“I have just one chance for escaping a verdict of complete triviality, that I may be judged to have created something worth creating. And that I have created something is undeniable: the question is about its value.” As the great number theorist G. H. Hardy went on to conclude in A Mathematician's Apology, his work, producing nothing that was useful, had simply “added something to knowledge, and helped others to add more; and these somethings have a value which differs in degree only, and not in kind, from that of the creations of the great mathematicians, or of any other artists, great or small, who have left some kind of memorial behind them.”

Science will grab anything that it can turn to its own ends, and plenty of seemingly useless mathematics has turned out to be essential for future breakthroughs. When Hardy wrote his book in 1940, physicists hadn't discovered the possible links between the Riemann hypothesis on the distribution of prime numbers and the statistics of eigenstates of quantum systems with underlying classically chaotic behaviour. And science poses fundamental mathematical challenges of its own, such as the unsolved Navier–Stokes equations of fluid dynamics and the Yang–Mills equations derived as a geometrical account of the fundamental forces between elementary particles.

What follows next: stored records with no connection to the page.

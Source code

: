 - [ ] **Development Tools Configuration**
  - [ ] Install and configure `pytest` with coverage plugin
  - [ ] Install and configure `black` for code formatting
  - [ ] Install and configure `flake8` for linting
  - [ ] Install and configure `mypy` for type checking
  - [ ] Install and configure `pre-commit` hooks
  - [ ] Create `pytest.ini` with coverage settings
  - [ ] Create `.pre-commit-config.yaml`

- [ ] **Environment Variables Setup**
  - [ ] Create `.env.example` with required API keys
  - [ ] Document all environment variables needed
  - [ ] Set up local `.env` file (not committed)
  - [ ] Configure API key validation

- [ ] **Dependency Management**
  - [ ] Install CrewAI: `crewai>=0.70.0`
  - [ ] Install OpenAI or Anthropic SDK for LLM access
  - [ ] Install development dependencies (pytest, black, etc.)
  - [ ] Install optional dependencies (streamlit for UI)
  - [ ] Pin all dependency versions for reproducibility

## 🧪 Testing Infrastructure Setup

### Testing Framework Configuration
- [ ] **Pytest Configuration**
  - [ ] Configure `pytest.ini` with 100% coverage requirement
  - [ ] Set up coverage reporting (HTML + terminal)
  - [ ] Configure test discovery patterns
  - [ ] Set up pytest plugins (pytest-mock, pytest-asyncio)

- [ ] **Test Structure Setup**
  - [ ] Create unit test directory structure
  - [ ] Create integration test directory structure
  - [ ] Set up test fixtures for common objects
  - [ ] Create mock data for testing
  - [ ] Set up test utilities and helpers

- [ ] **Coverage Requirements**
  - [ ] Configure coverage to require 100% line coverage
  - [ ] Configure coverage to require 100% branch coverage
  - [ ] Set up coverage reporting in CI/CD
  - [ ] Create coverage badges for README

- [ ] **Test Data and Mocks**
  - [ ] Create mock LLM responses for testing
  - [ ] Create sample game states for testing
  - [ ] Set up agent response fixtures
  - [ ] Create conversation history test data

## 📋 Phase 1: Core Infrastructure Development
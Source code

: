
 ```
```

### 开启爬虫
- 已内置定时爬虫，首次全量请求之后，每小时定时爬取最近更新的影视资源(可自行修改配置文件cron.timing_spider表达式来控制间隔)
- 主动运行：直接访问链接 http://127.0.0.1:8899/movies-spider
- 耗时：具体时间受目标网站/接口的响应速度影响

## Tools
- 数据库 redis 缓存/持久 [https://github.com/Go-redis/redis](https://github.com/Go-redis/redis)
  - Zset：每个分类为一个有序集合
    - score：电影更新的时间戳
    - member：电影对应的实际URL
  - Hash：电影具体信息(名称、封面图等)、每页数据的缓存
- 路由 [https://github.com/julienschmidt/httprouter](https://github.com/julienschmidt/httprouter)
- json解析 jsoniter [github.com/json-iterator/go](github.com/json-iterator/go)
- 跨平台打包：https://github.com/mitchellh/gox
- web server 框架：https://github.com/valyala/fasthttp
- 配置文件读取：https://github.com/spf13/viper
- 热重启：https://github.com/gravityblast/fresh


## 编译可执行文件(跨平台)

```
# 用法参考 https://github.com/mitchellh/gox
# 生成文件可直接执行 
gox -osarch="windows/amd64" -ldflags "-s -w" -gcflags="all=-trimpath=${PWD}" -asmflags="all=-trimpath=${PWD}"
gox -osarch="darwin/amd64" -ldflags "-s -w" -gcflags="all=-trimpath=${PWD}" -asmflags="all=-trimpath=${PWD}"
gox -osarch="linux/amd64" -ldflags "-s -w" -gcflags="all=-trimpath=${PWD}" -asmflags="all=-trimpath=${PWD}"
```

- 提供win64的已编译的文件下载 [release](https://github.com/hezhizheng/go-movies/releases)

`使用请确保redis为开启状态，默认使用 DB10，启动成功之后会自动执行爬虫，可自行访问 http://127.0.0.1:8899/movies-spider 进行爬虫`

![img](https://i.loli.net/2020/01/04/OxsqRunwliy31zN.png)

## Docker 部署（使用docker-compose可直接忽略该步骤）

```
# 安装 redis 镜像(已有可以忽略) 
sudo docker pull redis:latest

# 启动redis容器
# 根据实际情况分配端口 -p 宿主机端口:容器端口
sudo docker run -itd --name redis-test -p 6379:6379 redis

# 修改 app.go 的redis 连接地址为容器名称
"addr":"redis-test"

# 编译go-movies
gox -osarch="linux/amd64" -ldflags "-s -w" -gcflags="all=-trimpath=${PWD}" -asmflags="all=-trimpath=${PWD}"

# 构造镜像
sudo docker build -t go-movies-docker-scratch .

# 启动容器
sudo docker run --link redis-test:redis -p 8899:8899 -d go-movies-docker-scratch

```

All credit, then, to the Clay Mathematics Institute for celebrating the intrinsic value of such challenges. The institute has gone beyond the Fields Medal and the Wolf Prize in singling out long-standing mathematical problems — the three above, plus four others that are less obviously applicable — and valuing each of their solutions at US$1 million (see page 383). It's an excellent way for a private foundation to recognize the eternal fascination that mathematics holds for people such as Hardy, and for the rest of us.